#### LISTED RECORDS ####
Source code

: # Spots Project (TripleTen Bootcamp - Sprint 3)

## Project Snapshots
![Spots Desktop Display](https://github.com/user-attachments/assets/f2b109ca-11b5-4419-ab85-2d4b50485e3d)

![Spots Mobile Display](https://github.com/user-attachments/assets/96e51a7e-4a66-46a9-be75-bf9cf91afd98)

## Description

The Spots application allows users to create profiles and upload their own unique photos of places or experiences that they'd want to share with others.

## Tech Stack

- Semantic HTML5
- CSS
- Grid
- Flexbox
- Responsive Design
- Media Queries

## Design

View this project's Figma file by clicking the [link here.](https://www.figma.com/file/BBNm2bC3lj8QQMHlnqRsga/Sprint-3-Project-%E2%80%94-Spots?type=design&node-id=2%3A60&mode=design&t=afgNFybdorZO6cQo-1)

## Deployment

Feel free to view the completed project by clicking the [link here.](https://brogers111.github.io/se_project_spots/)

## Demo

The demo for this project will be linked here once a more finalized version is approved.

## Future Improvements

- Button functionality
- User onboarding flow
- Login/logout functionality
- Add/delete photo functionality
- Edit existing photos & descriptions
####
Above are records; repeat only the lines starting at the line with "View this project's" and ending at the line with "- Add/delete photo functionality", exactly as they appear, both included.

View this project's Figma file by clicking the [link here.](https://www.figma.com/file/BBNm2bC3lj8QQMHlnqRsga/Sprint-3-Project-%E2%80%94-Spots?type=design&node-id=2%3A60&mode=design&t=afgNFybdorZO6cQo-1)

## Deployment

Feel free to view the completed project by clicking the [link here.](https://brogers111.github.io/se_project_spots/)

## Demo

The demo for this project will be linked here once a more finalized version is approved.

## Future Improvements

- Button functionality
- User onboarding flow
- Login/logout functionality
- Add/delete photo functionality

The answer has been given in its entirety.